Chainlink LINK Exchange Withdrawals Hit 2M: Could Price Rally?
Chainlink (LINK) is seeing stronger demand signals as exchange reserves continue to fall. Over the past 30 days, about 2.046 million LINK have been withdrawn from exchanges (down from 129.427M on Feb 24 to 127.381M on Mar 24), and the past week saw a further 951,000 LINK decline.
Price action is still mixed, but momentum is improving. LINK is up roughly 3.75% over the month and trades around $9.20 after gaining about 7.15% in the last 24 hours. Trading volume rose by more than 65% to about $952.83M, pointing to renewed participation.
Derivatives data from CoinGlass suggests bullish positioning intraday. Major liquidation levels sit near $8.88 (lower) and $9.27 (upper). Traders have built about $4.08M in long positions versus about $2.10M in shorts, implying shorts are losing interest.
On the daily chart, LINK is moving inside an ascending channel. After a 14.65% drop (Mar 16–23), it formed a bullish engulfing candle near the lower boundary. If LINK holds above the $8.576 support (the engulfing candle low), analysts expect a potential ~10% move toward $10.08. Clearing $10.08 could open the door to another ~10% rally, with a longer target around $11.20. Daily RSI is 52.03, edging back above neutral.
For traders, the key watch is whether LINK maintains support near $8.58 and can reclaim $10.08 as withdrawals tighten exchange supply.
Bullish
The article’s core bullish case is LINK exchange supply tightening. Withdrawing ~2.046M LINK from exchanges over 30 days typically suggests holders are moving coins to wallets rather than selling on-exchange, which can reduce immediate sell pressure. Similar “falling exchange reserves + rising volume” setups in prior cycles often preceded breakouts—especially when traders also shift positioning toward longs.
Short-term, derivatives confirm the trade: CoinGlass shows more long-leaning exposure ($4.08M longs vs $2.10M shorts) and defined liquidation zones. If LINK holds above the $8.576 support and can push through $10.08, stop/liquidation dynamics could accelerate upside toward $11.20.

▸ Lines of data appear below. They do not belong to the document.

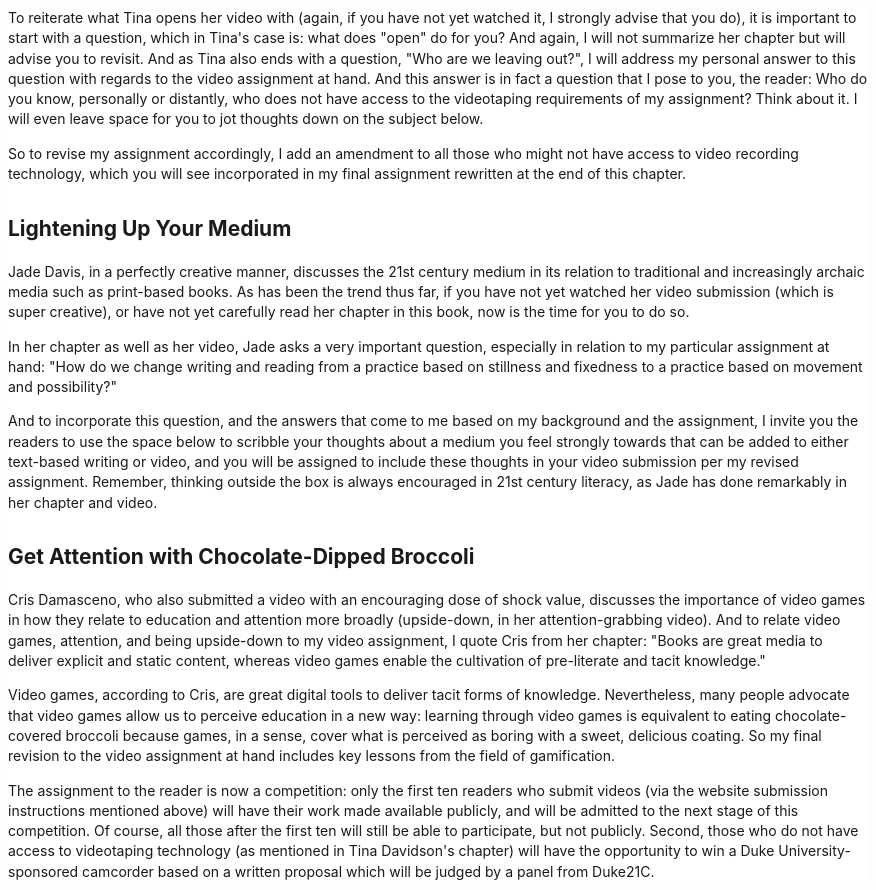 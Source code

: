 To reiterate what Tina opens her video with (again, if you have not yet watched it, I strongly advise that you do), it is important to start with a question, which in Tina's case is: what does "open" do for you? And again, I will not summarize her chapter but will advise you to revisit. And as Tina also ends with a question, "Who are we leaving out?", I will address my personal answer to this question with regards to the video assignment at hand. And this answer is in fact a question that I pose to you, the reader: Who do you know, personally or distantly, who does not have access to the videotaping requirements of my assignment? Think about it. I will even leave space for you to jot thoughts down on the subject below.

So to revise my assignment accordingly, I add an amendment to all those who might not have access to video recording technology, which you will see incorporated in my final assignment rewritten at the end of this chapter.

 

Lightening Up Your Medium
-------------------------
Jade Davis, in a perfectly creative manner, discusses the 21st century medium in its relation to traditional and increasingly archaic media such as print-based books. As has been the trend thus far, if you have not yet watched her video submission (which is super creative), or have not yet carefully read her chapter in this book, now is the time for you to do so.

In her chapter as well as her video, Jade asks a very important question, especially in relation to my particular assignment at hand: "How do we change writing and reading from a practice based on stillness and fixedness to a practice based on movement and possibility?"

And to incorporate this question, and the answers that come to me based on my background and the assignment, I invite you the readers to use the space below to scribble your thoughts about a medium you feel strongly towards that can be added to either text-based writing or video, and you will be assigned to include these thoughts in your video submission per my revised assignment. Remember, thinking outside the box is always encouraged in 21st century literacy, as Jade has done remarkably in her chapter and video.

 

Get Attention with Chocolate-Dipped Broccoli
--------------------------------------------
Cris Damasceno, who also submitted a video with an encouraging dose of shock value, discusses the importance of video games in how they relate to education and attention more broadly (upside-down, in her attention-grabbing video). And to relate video games, attention, and being upside-down to my video assignment, I quote Cris from her chapter: "Books are great media to deliver explicit and static content, whereas video games enable the cultivation of pre-literate and tacit knowledge."

Video games, according to Cris, are great digital tools to deliver tacit forms of knowledge. Nevertheless, many people  advocate that video games allow us to perceive education in a new way: learning through video games is equivalent to eating chocolate-covered broccoli because games, in a sense, cover what is perceived as boring with a sweet, delicious coating. So my final revision to the video assignment at hand includes key lessons from the field of gamification.

The assignment to the reader is now a competition: only the first ten readers who submit videos (via the website submission instructions mentioned above) will have their work made available publicly, and will be admitted to the next stage of this competition. Of course, all those after the first ten will still be able to participate, but not publicly. Second, those who do not have access to videotaping technology (as mentioned in Tina Davidson's chapter) will have the opportunity to win a Duke University-sponsored camcorder based on a written proposal which will be judged by a panel from Duke21C.
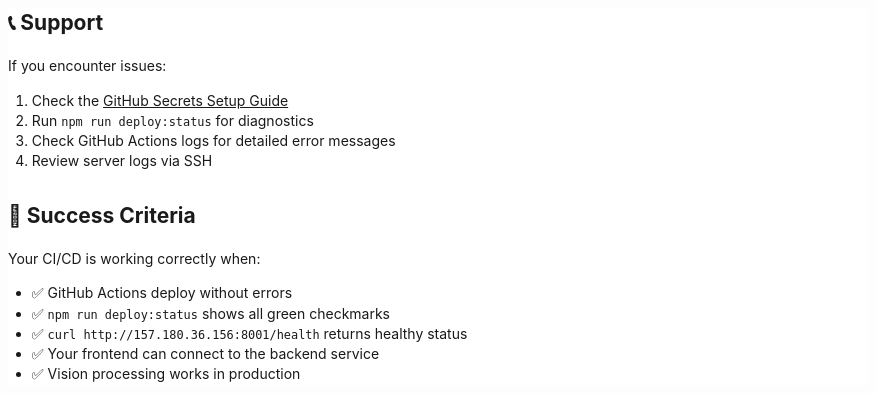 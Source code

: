 ## 📞 Support

If you encounter issues:

1. Check the [GitHub Secrets Setup Guide](./GITHUB_SECRETS_SETUP.md)
2. Run `npm run deploy:status` for diagnostics
3. Check GitHub Actions logs for detailed error messages
4. Review server logs via SSH

## 🎉 Success Criteria

Your CI/CD is working correctly when:

- ✅ GitHub Actions deploy without errors
- ✅ `npm run deploy:status` shows all green checkmarks
- ✅ `curl http://157.180.36.156:8001/health` returns healthy status
- ✅ Your frontend can connect to the backend service
- ✅ Vision processing works in production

However, price has been relatively stagnant despite demand signals, so the move is conditional. Bulls need follow-through to avoid a bull trap. Long-term, if continued withdrawals persist while RSI holds above neutral, it supports a gradual trend re-acceleration. If exchange reserves start rising again or liquidation levels flip (more shorts crowding in), the bullish thesis weakens.
Overall, the combination of tighter LINK exchange reserves, rising spot participation, bullish chart structure (ascending channel + bullish engulfing), and net-long derivatives skew makes the expected market impact bullish.